Health Service Modules Event ID 21405

While working with a customer recently we found an odd issue I thought I would share with my readers.  My customer created a new monitor targeted at the Windows Server Operating System class.  The monitor was supposed to run a PowerShell script to collect some registry information and alert if there was anything miss-configured.  The problem they were having is that the script did not seem to be running.
I began to look at the problem, and added code to the script to write an even to the SCOM event log when the script began execution using the MOMAPI COM object.  Sure enough, nothing got logged.  Things got stranger, when I looked at the health explorer for the Computer object in question, as the Operating System rollup monitor and all its underlying aggregate and unit monitors were marked as empty circles.  Essentially, the Operating System, the hardware, and almost everything on the server was not being monitored.
I first suspected it might be some sort of override gone wild.  We searched through the list of overrides in the Authoring workspace of the SCOM console, but came up empty:  no interesting suspects here.
I then had my customer flush the agent cache manually, by stopping the Microsoft Monitoring Agent Service, deleting the contents of the Agents Health Service State folder, and re-starting the service.  I felt the normal wave of relief when Event ID 1201 showed up in the Operations Manager event log, indicating we were successfully communicating with the Management Group.  But my relief soon turned to dread when a sea of warning events began to flood the event log.  The events looked like this:

Log Name:      Operations Manager
Source:        Health Service Modules
Date:          9/6/2017 2:57:05 PM
Event ID:      21405
Task Category: None
Level:         Warning
Keywords:      Classic
User:          N/A
Computer:      SERVERNAME.DOMAINNAME.COM
Description:
The process started at 2:57:05 PM failed to create System.Discovery.Data, no errors detected in the output.  The process exited with 1
Command executed:     "C:\Windows\system32\cscript.exe" /nologo "PopulateAdvisorWindowsServerProperties.vbs" {DE47446F-B2E9-AFFC-D672-CD274318C360} {116028CA-EEA1-074A-3425-70EEC8705455}
Working Directory:          C:\Program Files\Microsoft Monitoring Agent\Agent\Health Service State\Monitoring Host Temporary Files 4\2185\
One or more workflows were affected by this.  

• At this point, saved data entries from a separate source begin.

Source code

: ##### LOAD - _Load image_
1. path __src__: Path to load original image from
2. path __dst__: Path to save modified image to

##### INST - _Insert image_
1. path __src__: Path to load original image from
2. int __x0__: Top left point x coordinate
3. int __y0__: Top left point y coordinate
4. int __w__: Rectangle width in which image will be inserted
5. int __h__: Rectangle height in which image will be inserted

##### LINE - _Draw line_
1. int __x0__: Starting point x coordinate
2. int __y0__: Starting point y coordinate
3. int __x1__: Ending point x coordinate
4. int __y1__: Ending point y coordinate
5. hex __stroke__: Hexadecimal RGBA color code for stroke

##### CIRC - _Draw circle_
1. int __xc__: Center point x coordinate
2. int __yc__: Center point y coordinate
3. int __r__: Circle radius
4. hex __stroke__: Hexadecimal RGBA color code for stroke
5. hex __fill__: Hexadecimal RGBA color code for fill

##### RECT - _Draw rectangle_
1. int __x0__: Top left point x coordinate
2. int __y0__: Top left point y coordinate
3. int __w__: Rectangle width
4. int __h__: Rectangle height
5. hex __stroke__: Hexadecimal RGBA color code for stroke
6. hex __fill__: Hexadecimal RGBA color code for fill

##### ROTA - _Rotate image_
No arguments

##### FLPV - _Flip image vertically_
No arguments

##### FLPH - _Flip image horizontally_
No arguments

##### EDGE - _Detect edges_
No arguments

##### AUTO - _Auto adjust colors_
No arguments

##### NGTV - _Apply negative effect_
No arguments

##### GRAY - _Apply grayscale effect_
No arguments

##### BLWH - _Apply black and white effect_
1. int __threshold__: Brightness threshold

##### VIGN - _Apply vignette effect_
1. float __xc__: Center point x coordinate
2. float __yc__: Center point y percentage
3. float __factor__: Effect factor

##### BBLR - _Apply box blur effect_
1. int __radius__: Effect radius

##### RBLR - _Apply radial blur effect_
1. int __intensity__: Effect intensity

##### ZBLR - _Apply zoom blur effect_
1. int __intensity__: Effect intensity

The name of the script changed from event occurrence to event occurrence, but it looked like pretty much every .VBS script and .js script was failing to execute on the server.  As a result, the Windows Operating System instance for the server was not being successfully discovered, nor any of the object instances derived or dependent on that class.  My customer’s new custom monitor was simply a victim of the problem here.

One of my strategies when SCOM scripts fail to execute, is to try to run them myself, manually from a command prompt.  Why not?  We have the path to the script, and even the parameters it takes, right from the event log description:
Path:  C:\Program Files\Microsoft Monitoring Agent\Agent\Health Service State\Monitoring Host Temporary Files 4\2185\

Syntax:  cscript.exe /nologo PopulateAdvisorWindowsServerProperties.vbs {DE47446F-B2E9-AFFC-D672-CD274318C360} {116028CA-EEA1-074A-3425-70EEC8705455}

(Keep in mind the GUIDs in the command or switches in your instance may be different.)

When we tried to run the script we got an error:
Input Error: There is no script engine for file extension ".vbs".

A similar error occurred when trying to execute a .JS script.
Fortunately the solution is simple, and quick.  All you have to do is re-register the script file types so the Operating System knows how to execute them.  This can be done with the commands:

assoc .vbs=VBSFile

and

assoc .js=JSFile

After we ran these two commands, we gave the SCOM Agent another manual flush, and when we re-started the Microsoft Monitoring Agent service, we were no longer inundated with event ID 21405.  The scripts ran exactly as they were supposed to, the Operating System and its underlying objects were successfully discovered, and my customer’s custom PowerShell script monitor ran exactly as designed.